The established celiac lesion shows typical morphological features including:

  1. Increased numbers of intraepithelial lymphocytes (IELs).
  2. Decreased enterocyte height.
  3. Villous atrophy.
  4. Crypt hyperplasia.

The severity of histologic changes in the small bowel does not necessarily correlate with the severity of clinical manifestations. Although there is a gradient of decreasing severity from the proximal to the distal small intestine, correlating with the higher proximal concentration of dietary gluten. Quantitative histology (villous height, crypt depth, density of IELs per 100 enterocytes) provides the most sensitive and accurate method to monitor disease activity over time.

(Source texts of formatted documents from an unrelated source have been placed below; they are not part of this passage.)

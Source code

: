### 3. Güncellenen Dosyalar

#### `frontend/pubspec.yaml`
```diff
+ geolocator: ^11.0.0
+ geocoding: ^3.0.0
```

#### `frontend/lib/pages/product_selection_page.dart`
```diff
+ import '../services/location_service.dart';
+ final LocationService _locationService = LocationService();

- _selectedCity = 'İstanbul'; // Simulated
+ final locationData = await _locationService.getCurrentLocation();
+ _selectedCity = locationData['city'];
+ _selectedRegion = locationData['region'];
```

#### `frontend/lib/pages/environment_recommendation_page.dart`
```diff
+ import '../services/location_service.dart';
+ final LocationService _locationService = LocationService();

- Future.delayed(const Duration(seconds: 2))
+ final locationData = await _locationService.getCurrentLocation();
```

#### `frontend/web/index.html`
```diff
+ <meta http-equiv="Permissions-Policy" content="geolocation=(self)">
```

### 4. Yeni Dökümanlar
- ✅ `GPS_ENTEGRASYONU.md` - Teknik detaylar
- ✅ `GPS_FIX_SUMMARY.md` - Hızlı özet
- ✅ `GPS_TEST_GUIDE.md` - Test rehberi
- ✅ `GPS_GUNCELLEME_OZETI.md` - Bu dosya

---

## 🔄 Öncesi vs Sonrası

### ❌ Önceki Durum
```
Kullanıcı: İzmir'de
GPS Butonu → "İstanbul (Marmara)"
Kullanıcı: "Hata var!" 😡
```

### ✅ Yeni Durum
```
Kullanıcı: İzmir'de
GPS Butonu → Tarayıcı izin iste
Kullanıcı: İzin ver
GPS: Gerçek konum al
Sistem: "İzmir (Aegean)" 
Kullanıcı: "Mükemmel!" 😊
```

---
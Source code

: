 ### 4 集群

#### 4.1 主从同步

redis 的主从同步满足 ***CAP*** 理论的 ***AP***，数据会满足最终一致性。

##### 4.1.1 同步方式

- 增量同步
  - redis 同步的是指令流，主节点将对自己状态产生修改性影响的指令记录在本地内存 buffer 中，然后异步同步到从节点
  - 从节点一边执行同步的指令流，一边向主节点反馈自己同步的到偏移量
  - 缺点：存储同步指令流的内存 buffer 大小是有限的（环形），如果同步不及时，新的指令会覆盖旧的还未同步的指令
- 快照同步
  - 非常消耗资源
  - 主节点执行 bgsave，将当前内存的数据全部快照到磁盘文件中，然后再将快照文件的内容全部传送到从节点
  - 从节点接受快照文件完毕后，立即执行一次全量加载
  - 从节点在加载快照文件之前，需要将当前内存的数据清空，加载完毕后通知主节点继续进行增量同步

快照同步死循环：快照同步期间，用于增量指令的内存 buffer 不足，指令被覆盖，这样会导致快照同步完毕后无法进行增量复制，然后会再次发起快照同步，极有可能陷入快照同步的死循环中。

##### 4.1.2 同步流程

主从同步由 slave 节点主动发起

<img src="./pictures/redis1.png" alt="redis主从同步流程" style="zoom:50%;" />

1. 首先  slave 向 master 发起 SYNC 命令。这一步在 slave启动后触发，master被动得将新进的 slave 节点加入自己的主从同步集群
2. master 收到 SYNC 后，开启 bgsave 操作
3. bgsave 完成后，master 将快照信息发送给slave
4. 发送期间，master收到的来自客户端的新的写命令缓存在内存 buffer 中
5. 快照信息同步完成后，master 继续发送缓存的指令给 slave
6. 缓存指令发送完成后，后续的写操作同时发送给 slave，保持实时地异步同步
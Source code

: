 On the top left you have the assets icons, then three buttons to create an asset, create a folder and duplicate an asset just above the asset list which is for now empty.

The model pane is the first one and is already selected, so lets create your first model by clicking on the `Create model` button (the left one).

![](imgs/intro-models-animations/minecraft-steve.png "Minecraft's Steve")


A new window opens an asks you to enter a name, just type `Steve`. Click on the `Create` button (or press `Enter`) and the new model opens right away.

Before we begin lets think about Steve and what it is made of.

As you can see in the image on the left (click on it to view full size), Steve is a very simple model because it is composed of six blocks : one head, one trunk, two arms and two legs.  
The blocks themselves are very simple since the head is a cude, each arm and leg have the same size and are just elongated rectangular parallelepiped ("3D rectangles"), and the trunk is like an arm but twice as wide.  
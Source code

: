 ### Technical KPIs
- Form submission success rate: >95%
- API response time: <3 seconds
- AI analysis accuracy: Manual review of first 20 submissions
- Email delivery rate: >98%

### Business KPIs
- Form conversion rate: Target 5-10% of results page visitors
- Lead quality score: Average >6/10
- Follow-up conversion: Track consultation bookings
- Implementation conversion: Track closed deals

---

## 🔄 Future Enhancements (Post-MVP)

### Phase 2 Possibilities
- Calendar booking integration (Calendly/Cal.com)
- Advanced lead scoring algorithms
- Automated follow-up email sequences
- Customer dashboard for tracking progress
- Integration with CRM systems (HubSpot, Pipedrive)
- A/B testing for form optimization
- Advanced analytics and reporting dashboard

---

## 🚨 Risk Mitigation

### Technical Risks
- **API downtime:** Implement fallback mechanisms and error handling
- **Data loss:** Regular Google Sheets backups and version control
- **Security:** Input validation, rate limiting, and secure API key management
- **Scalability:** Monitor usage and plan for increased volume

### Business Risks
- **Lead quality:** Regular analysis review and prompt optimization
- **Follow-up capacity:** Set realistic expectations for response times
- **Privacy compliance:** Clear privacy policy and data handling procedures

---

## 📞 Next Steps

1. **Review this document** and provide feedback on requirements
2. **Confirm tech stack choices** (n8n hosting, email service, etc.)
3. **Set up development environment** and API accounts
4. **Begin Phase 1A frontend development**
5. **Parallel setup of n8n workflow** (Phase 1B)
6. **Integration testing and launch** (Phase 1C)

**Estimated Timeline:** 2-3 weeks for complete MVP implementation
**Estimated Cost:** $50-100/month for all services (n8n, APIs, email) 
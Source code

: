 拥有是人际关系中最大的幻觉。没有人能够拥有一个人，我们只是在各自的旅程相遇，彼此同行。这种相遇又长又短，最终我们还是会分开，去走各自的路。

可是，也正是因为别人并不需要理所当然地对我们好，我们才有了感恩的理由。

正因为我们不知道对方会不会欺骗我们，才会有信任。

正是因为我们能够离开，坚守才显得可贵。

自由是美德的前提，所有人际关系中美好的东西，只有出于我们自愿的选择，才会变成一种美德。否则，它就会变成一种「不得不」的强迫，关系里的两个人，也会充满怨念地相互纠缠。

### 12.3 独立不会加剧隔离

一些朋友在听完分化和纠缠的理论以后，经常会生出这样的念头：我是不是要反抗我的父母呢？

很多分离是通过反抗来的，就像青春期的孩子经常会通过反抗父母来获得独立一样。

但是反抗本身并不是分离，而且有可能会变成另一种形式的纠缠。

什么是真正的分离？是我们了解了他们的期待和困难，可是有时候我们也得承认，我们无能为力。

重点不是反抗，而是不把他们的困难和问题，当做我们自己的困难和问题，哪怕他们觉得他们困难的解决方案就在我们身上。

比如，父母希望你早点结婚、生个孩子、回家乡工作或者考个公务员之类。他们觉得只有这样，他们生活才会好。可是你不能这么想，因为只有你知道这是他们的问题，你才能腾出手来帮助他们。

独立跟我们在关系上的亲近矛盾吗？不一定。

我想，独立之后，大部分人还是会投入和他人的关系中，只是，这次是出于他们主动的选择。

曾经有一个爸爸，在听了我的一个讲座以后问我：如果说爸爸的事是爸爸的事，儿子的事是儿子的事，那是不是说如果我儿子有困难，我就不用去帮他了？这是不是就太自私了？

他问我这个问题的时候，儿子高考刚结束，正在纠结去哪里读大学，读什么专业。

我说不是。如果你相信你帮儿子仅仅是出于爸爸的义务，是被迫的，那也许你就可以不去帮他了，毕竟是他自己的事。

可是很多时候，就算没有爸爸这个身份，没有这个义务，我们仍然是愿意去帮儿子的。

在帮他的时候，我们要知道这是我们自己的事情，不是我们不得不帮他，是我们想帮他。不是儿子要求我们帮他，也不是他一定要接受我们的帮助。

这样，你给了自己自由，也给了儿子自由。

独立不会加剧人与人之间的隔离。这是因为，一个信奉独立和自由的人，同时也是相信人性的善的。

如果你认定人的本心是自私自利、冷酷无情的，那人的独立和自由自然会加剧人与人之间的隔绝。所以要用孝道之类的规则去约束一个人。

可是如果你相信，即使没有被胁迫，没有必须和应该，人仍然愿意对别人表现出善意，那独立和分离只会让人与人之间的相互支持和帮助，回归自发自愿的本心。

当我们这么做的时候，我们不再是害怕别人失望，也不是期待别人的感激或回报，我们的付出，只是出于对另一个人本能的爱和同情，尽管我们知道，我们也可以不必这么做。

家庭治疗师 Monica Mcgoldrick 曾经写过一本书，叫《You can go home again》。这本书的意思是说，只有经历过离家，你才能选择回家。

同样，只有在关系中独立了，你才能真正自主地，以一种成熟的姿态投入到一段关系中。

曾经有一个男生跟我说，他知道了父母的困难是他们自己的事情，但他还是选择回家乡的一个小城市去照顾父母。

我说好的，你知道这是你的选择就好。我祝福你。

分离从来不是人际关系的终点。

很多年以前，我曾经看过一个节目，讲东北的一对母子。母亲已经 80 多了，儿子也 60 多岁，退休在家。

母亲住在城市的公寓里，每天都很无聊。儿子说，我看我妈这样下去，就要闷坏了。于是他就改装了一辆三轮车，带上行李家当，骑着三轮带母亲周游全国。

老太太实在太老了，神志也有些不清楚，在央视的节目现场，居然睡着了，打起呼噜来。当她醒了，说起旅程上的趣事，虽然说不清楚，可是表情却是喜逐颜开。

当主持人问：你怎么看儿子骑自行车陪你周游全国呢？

Modified Marsh classification

Upper endoscopy with at least 6 duodenal biopsies is considered the criterion standard to help establish a diagnosis of celiac disease. Marsh’s classification is the histological classification system of CD most widespread and used worldwide both for diagnostic purposes and for histological reevaluation after the institution of a gluten-free diet. Duodenal biopsies can be graded into the following 5 stages:

  • Stage 0: Normal.
  • stage 1: Increased percentage of intraepithelial lymphocytes (>30%).
  • Stage 2: Increased presence of inflammatory cells and crypt cell proliferation with preserved villous architecture.
  • Stage 3: Mild (A), moderate (B), and subtotal to total (C) villous atrophy.
  • Stage 4: Total mucosal hypoplasia.

Complications

  • Increased risk of malignancy: Adenocarcinoma of the oropharynx and esophagus, pancreas, small and large bowel, hepatobiliary tract.
  • T-cell lymphoma.
  • Non-Hodgkin lymphoma.

Treatment

  • Gluten-free diet.
  • Because lactase deficiency is commonly associated avoid milk products.
  •  Vitamins, calcium, and iron, help in the start phase of therapy to enhance improvement.
  • Patients with latent CD are currently not advised to be on a GFD but should continue to be monitored and rebiopsied if symptoms develop, However, such patients must be evaluated with multiple intestinal biopsies since histologic abnormalities can be patchy.
  • Recently immunosuppressed Steroids in refractory celiac.